Prompt »
Would you return the lines that run from the start of the data below to the line with "This repo is", both included, exactly as written and without pictures?

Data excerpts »
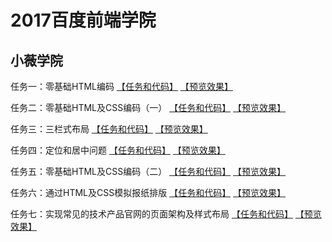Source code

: # 2017百度前端学院

## 小薇学院
任务一：零基础HTML编码
[【任务和代码】](https://github.com/baoyuzhang/IFE2017/tree/master/IFE_xiaowei/IFE_xiaowei_task1)  [【预览效果】]()

任务二：零基础HTML及CSS编码（一）
[【任务和代码】]()  [【预览效果】]()

任务三：三栏式布局
[【任务和代码】]()  [【预览效果】]()

任务四：定位和居中问题
[【任务和代码】]()  [【预览效果】]()

任务五：零基础HTML及CSS编码（二）
[【任务和代码】]()  [【预览效果】]()

任务六：通过HTML及CSS模拟报纸排版
[【任务和代码】]()  [【预览效果】]()

任务七：实现常见的技术产品官网的页面架构及样式布局
[【任务和代码】]()  [【预览效果】]()
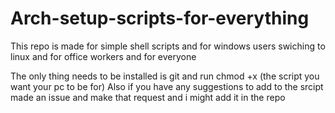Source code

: # Arch-setup-scripts-for-everything
This repo is made for simple shell scripts and for windows users swiching to linux and for office workers and for everyone

The only thing needs to be installed is git and run chmod +x (the script you want your pc to be for)
Also if you have any suggestions to add to the srcipt made an issue and make that request and i might add it in the repo 
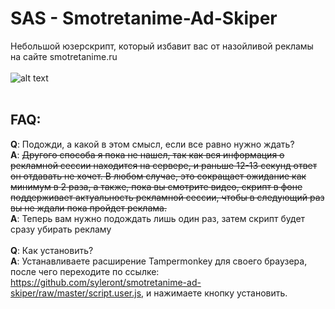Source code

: # SAS - Smotretanime-Ad-Skiper
Небольшой юзерскрипт, который избавит вас от назойливой рекламы на сайте smotretanime.ru
<br>
<br>
![alt text](https://pp.userapi.com/c851320/v851320732/8ac35/xwJ5i8tc_wc.jpg)
<br>
<br>
## FAQ:
**Q**: Подожди, а какой в этом смысл, если все равно нужно ждать?
<br>
**A**: ~~Другого способа я пока не нашел, так как вся информация о рекламной сессии находится на сервере, и раньше 12-13 секунд ответ он отдавать не хочет. В любом случае, это сокращает ожидание как минимум в 2 раза, а также, пока вы смотрите видео, скрипт в фоне поддерживает актуальность рекламной сессии, чтобы в следующий раз вы не ждали пока пройдет реклама.~~<br>
**A**: Теперь вам нужно подождать лишь один раз, затем скрипт будет сразу убирать рекламу
<br>
<br>
**Q**: Как установить?
<br>
**A**: Устанавливаете расширение Tampermonkey для своего браузера, после чего переходите по ссылке: https://github.com/syleront/smotretanime-ad-skiper/raw/master/script.user.js, и нажимаете кнопку установить.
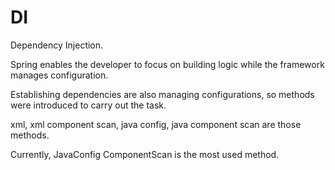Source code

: # DI
Dependency Injection.

Spring enables the developer to focus on building logic while the framework manages configuration.

Establishing dependencies are also managing configurations, so methods were introduced to carry out the task.

xml, xml component scan, java config, java component scan are those methods.

Currently, JavaConfig ComponentScan is the most used method.

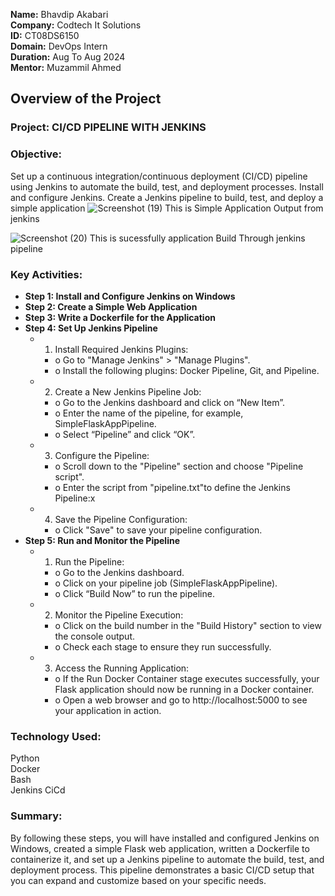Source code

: **Name:** Bhavdip Akabari  
**Company:** Codtech It Solutions  
**ID:** CT08DS6150  
**Domain:** DevOps Intern  
**Duration:** Aug To Aug 2024  
**Mentor:** Muzammil Ahmed  

## Overview of the Project

### Project: CI/CD PIPELINE WITH JENKINS

### Objective: 
Set up a continuous integration/continuous deployment (CI/CD) pipeline using
 Jenkins to automate the build, test, and deployment processes. Install and
 configure Jenkins. Create a Jenkins pipeline to build, test, and deploy a simple
 application
 ![Screenshot (19)](https://github.com/user-attachments/assets/7b95c44d-66c4-4d28-9b1a-1d4110aa760a)
 This is Simple Application Output from jenkins  

 ![Screenshot (20)](https://github.com/user-attachments/assets/da57d7ec-bfde-4f0b-9910-4553c5f1b668)
 This is sucessfully application Build Through jenkins pipeline




### Key Activities: 
- **Step 1: Install and Configure Jenkins on Windows**  
- **Step 2: Create a Simple Web Application**  
- **Step 3: Write a Dockerfile for the Application**  
- **Step 4: Set Up Jenkins Pipeline**
  - 1.	Install Required Jenkins Plugins:
      - o	Go to "Manage Jenkins" > "Manage Plugins".
      - o	Install the following plugins: Docker Pipeline, Git, and Pipeline.
  - 2.	Create a New Jenkins Pipeline Job:
      - o	Go to the Jenkins dashboard and click on “New Item”.
      - o	Enter the name of the pipeline, for example, SimpleFlaskAppPipeline.
      - o	Select “Pipeline” and click “OK”.
  - 3.	Configure the Pipeline:
      - o	Scroll down to the "Pipeline" section and choose "Pipeline script".
      - o	Enter the script from "pipeline.txt"to define the Jenkins Pipeline:x
  - 4.	Save the Pipeline Configuration:
      - o	Click "Save" to save your pipeline configuration.
- **Step 5: Run and Monitor the Pipeline**
  - 1.	Run the Pipeline:
       - o	Go to the Jenkins dashboard.
       - o	Click on your pipeline job (SimpleFlaskAppPipeline).
       - o	Click “Build Now” to run the pipeline.
  - 2.	Monitor the Pipeline Execution:
       - o	Click on the build number in the "Build History" section to view the console output.
       - o	Check each stage to ensure they run successfully.
  - 3.	Access the Running Application:
       - o	If the Run Docker Container stage executes successfully, your Flask application should now be running in a Docker container.
       - o	Open a web browser and go to http://localhost:5000 to see your application in action.

### Technology Used: 
Python  
Docker  
Bash  
Jenkins CiCd  

### Summary:  
By following these steps, you will have installed and configured Jenkins on Windows, created a simple Flask web application, written a Dockerfile to containerize it, and set up a Jenkins pipeline to automate the build, test, and deployment process. This pipeline demonstrates a basic CI/CD setup that you can expand and customize based on your specific needs.

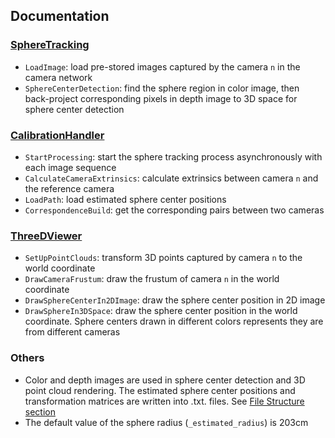 ## Documentation

### [SphereTracking](./src/sphereTracking.cpp)

* `LoadImage`: load pre-stored images captured by the camera `n` in the camera network
* `SphereCenterDetection`: find the sphere region in color image, then back-project corresponding pixels in depth image to 3D space for sphere center detection

### [CalibrationHandler](./src/calibrationHandler.cpp)

* `StartProcessing`: start the sphere tracking process asynchronously with each image sequence
* `CalculateCameraExtrinsics`: calculate extrinsics between camera `n` and the reference camera
* `LoadPath`: load estimated sphere center positions
* `CorrespondenceBuild`: get the corresponding pairs between two cameras

### [ThreeDViewer](./src/threeDViewer.cpp)

* `SetUpPointClouds`: transform 3D points captured by camera `n` to the world coordinate
* `DrawCameraFrustum`: draw the frustum of camera `n` in the world coordinate
* `DrawSphereCenterIn2DImage`: draw the sphere center position in 2D image
* `DrawSphereIn3DSpace`: draw the sphere center position in the world coordinate. Sphere centers drawn in different colors represents they are from different cameras

### Others

* Color and depth images are used in sphere center detection and 3D point cloud rendering. The estimated sphere center positions and transformation matrices are written into .txt. files. See [File Structure section](./README.md#file-structure)
* The default value of the sphere radius (`_estimated_radius`) is 203cm
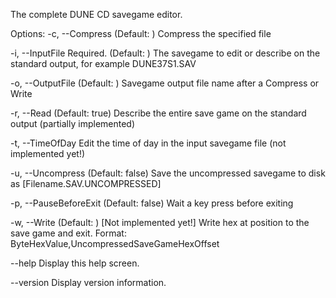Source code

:The complete DUNE CD savegame editor.

Options:
  -c, --Compress           (Default: ) Compress the specified file

  -i, --InputFile          Required. (Default: ) The savegame to edit or describe on the standard output, for example
                           DUNE37S1.SAV

  -o, --OutputFile         (Default: ) Savegame output file name after a Compress or Write

  -r, --Read               (Default: true) Describe the entire save game on the standard output (partially implemented)

  -t, --TimeOfDay          Edit the time of day in the input savegame file (not implemented yet!)

  -u, --Uncompress         (Default: false) Save the uncompressed savegame to disk as [Filename.SAV.UNCOMPRESSED]

  -p, --PauseBeforeExit    (Default: false) Wait a key press before exiting

  -w, --Write              (Default: ) [Not implemented yet!] Write hex at position to the save game and exit. Format:
                           ByteHexValue,UncompressedSaveGameHexOffset

  --help                   Display this help screen.

  --version                Display version information.
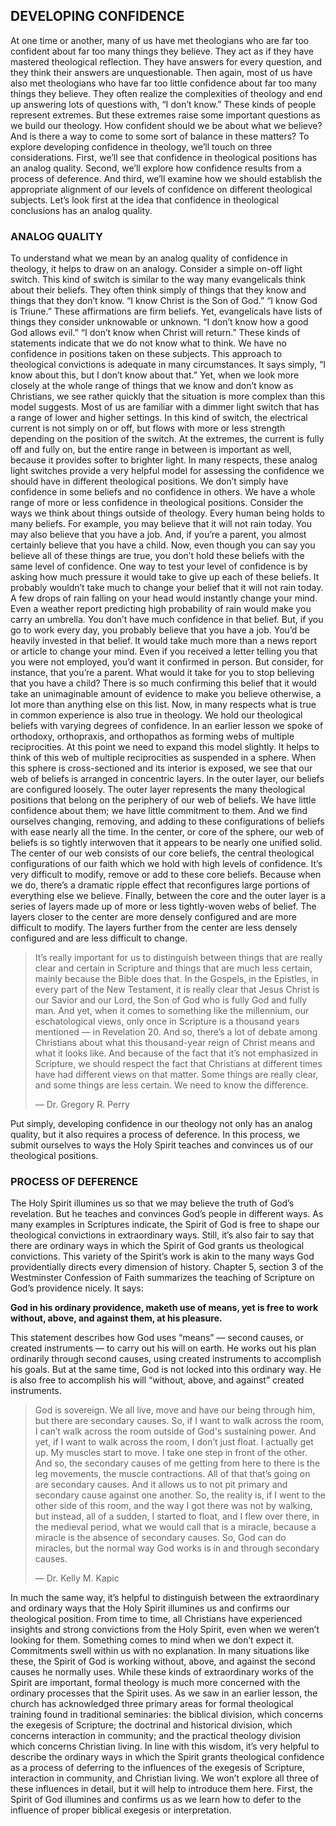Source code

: ## DEVELOPING CONFIDENCE

At one time or another, many of us have met theologians who are far too confident about far too many things they believe. They act as if they have mastered theological reflection. They have answers for every question, and they think their answers are unquestionable. Then again, most of us have also met theologians who have far too little confidence about far too many things they believe. They often realize the complexities of theology and end up answering lots of questions with, “I don’t know.” These kinds of people represent extremes. But these extremes raise some important questions as we build our theology. How confident should we be about what we believe? And is there a way to come to some sort of balance in these matters? 
To explore developing confidence in theology, we’ll touch on three considerations. First, we’ll see that confidence in theological positions has an analog quality. Second, we’ll explore how confidence results from a process of deference. And third, we’ll examine how we should establish the appropriate alignment of our levels of confidence on different theological subjects. Let’s look first at the idea that confidence in theological conclusions has an analog quality.


### ANALOG QUALITY

To understand what we mean by an analog quality of confidence in theology, it helps to draw on an analogy. Consider a simple on-off light switch. This kind of switch is similar to the way many evangelicals think about their beliefs. They often think simply of things that they know and things that they don’t know. “I know Christ is the Son of God.” “I know God is Triune.” These affirmations are firm beliefs. Yet, evangelicals have lists of things they consider unknowable or unknown. “I don’t know how a good God allows evil.” “I don’t know when Christ will return.” These kinds of statements indicate that we do not know what to think. We have no confidence in positions taken on these subjects. This approach to theological convictions is adequate in many circumstances. It says simply, “I know about this, but I don’t know about that.” 
Yet, when we look more closely at the whole range of things that we know and don’t know as Christians, we see rather quickly that the situation is more complex than this model suggests. Most of us are familiar with a dimmer light switch that has a range of lower and higher settings. In this kind of switch, the electrical current is not simply on or off, but flows with more or less strength depending on the position of the switch. At the extremes, the current is fully off and fully on, but the entire range in between is important as well, because it provides softer to brighter light. In many respects, these analog light switches provide a very helpful model for assessing the confidence we should have in different theological positions. We don’t simply have confidence in some beliefs and no confidence in others. We have a whole range of more or less confidence in theological positions.
Consider the ways we think about things outside of theology. Every human being holds to many beliefs. For example, you may believe that it will not rain today. You may also believe that you have a job. And, if you’re a parent, you almost certainly believe that you have a child. Now, even though you can say you believe all of these things are true, you don’t hold these beliefs with the same level of confidence. 
One way to test your level of confidence is by asking how much pressure it would take to give up each of these beliefs. It probably wouldn’t take much to change your belief that it will not rain today. A few drops of rain falling on your head would instantly change your mind. Even a weather report predicting high probability of rain would make you carry an umbrella. You don’t have much confidence in that belief. 
But, if you go to work every day, you probably believe that you have a job. You’d be heavily invested in that belief. It would take much more than a news report or article to change your mind. Even if you received a letter telling you that you were not employed, you’d want it confirmed in person. 
But consider, for instance, that you’re a parent. What would it take for you to stop believing that you have a child? There is so much confirming this belief that it would take an unimaginable amount of evidence to make you believe otherwise, a lot more than anything else on this list.
Now, in many respects what is true in common experience is also true in theology. We hold our theological beliefs with varying degrees of confidence. In an earlier lesson we spoke of orthodoxy, orthopraxis, and orthopathos as forming webs of multiple reciprocities. At this point we need to expand this model slightly. It helps to think of this web of multiple reciprocities as suspended in a sphere. When this sphere is cross-sectioned and its interior is exposed, we see that our web of beliefs is arranged in concentric layers. 
In the outer layer, our beliefs are configured loosely. The outer layer represents the many theological positions that belong on the periphery of our web of beliefs. We have little confidence about them; we have little commitment to them. And we find ourselves changing, removing, and adding to these configurations of beliefs with ease nearly all the time.
In the center, or core of the sphere, our web of beliefs is so tightly interwoven that it appears to be nearly one unified solid. The center of our web consists of our core beliefs, the central theological configurations of our faith which we hold with high levels of confidence. It’s very difficult to modify, remove or add to these core beliefs. Because when we do, there’s a dramatic ripple effect that reconfigures large portions of everything else we believe. 
Finally, between the core and the outer layer is a series of layers made up of more or less tightly-woven webs of belief. The layers closer to the center are more densely configured and are more difficult to modify. The layers further from the center are less densely configured and are less difficult to change. 

> It’s really important for us to distinguish between things that are really clear and certain in Scripture and things that are much less certain, mainly because the Bible does that. In the Gospels, in the Epistles, in every part of the New Testament, it is really clear that Jesus Christ is our Savior and our Lord, the Son of God who is fully God and fully man. And yet, when it comes to something like the millennium, our eschatological views, only once in Scripture is a thousand years mentioned — in Revelation 20. And so, there’s a lot of debate among Christians about what this thousand-year reign of Christ means and what it looks like. And because of the fact that it’s not emphasized in Scripture, we should respect the fact that Christians at different times have had different views on that matter. Some things are really clear, and some things are less certain. We need to know the difference. 
> 
> — Dr. Gregory R. Perry

Put simply, developing confidence in our theology not only has an analog quality, but it also requires a process of deference. In this process, we submit ourselves to ways the Holy Spirit teaches and convinces us of our theological positions. 


### PROCESS OF DEFERENCE

The Holy Spirit illumines us so that we may believe the truth of God’s revelation. But he teaches and convinces God’s people in different ways. As many examples in Scriptures indicate, the Spirit of God is free to shape our theological convictions in extraordinary ways. Still, it’s also fair to say that there are ordinary ways in which the Spirit of God grants us theological convictions. This variety of the Spirit’s work is akin to the many ways God providentially directs every dimension of history. 
Chapter 5, section 3 of the Westminster Confession of Faith summarizes the teaching of Scripture on God’s providence nicely. It says:

**God in his ordinary providence, maketh use of means, yet is free to work without, above, and against them, at his pleasure.**

This statement describes how God uses “means” — second causes, or created instruments — to carry out his will on earth. He works out his plan ordinarily through second causes, using created instruments to accomplish his goals. But at the same time, God is not locked into this ordinary way. He is also free to accomplish his will “without, above, and against” created instruments.

> God is sovereign. We all live, move and have our being through him, but there are secondary causes. So, if I want to walk across the room, I can’t walk across the room outside of God's sustaining power. And yet, if I want to walk across the room, I don’t just float. I actually get up. My muscles start to move. I take one step in front of the other. And so, the secondary causes of me getting from here to there is the leg movements, the muscle contractions. All of that that’s going on are secondary causes. And it allows us to not pit primary and secondary cause against one another. So, the reality is, if I went to the other side of this room, and the way I got there was not by walking, but instead, all of a sudden, I started to float, and I flew over there, in the medieval period, what we would call that is a miracle, because a miracle is the absence of secondary causes. So, God can do miracles, but the normal way God works is in and through secondary causes.
>  
> — Dr. Kelly M. Kapic

In much the same way, it’s helpful to distinguish between the extraordinary and ordinary ways that the Holy Spirit illumines us and confirms our theological position. From time to time, all Christians have experienced insights and strong convictions from the Holy Spirit, even when we weren’t looking for them. Something comes to mind when we don’t expect it. Commitments swell within us with no explanation. In many situations like these, the Spirit of God is working without, above, and against the second causes he normally uses. While these kinds of extraordinary works of the Spirit are important, formal theology is much more concerned with the ordinary processes that the Spirit uses. 
As we saw in an earlier lesson, the church has acknowledged three primary areas for formal theological training found in traditional seminaries: the biblical division, which concerns the exegesis of Scripture; the doctrinal and historical division, which concerns interaction in community; and the practical theology division which concerns Christian living. 
In line with this wisdom, it’s very helpful to describe the ordinary ways in which the Spirit grants theological confidence as a process of deferring to the influences of the exegesis of Scripture, interaction in community, and Christian living. We won’t explore all three of these influences in detail, but it will help to introduce them here. First, the Spirit of God illumines and confirms us as we learn how to defer to the influence of proper biblical exegesis or interpretation.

Answer »
Source code

: # 2017百度前端学院

## 小薇学院
任务一：零基础HTML编码
[【任务和代码】](https://github.com/baoyuzhang/IFE2017/tree/master/IFE_xiaowei/IFE_xiaowei_task1)  [【预览效果】]()

任务二：零基础HTML及CSS编码（一）
[【任务和代码】]()  [【预览效果】]()

任务三：三栏式布局
[【任务和代码】]()  [【预览效果】]()

任务四：定位和居中问题
[【任务和代码】]()  [【预览效果】]()

任务五：零基础HTML及CSS编码（二）
[【任务和代码】]()  [【预览效果】]()

任务六：通过HTML及CSS模拟报纸排版
[【任务和代码】]()  [【预览效果】]()

任务七：实现常见的技术产品官网的页面架构及样式布局
[【任务和代码】]()  [【预览效果】]()
Source code

: # Arch-setup-scripts-for-everything
This repo is made for simple shell scripts and for windows users swiching to linux and for office workers and for everyone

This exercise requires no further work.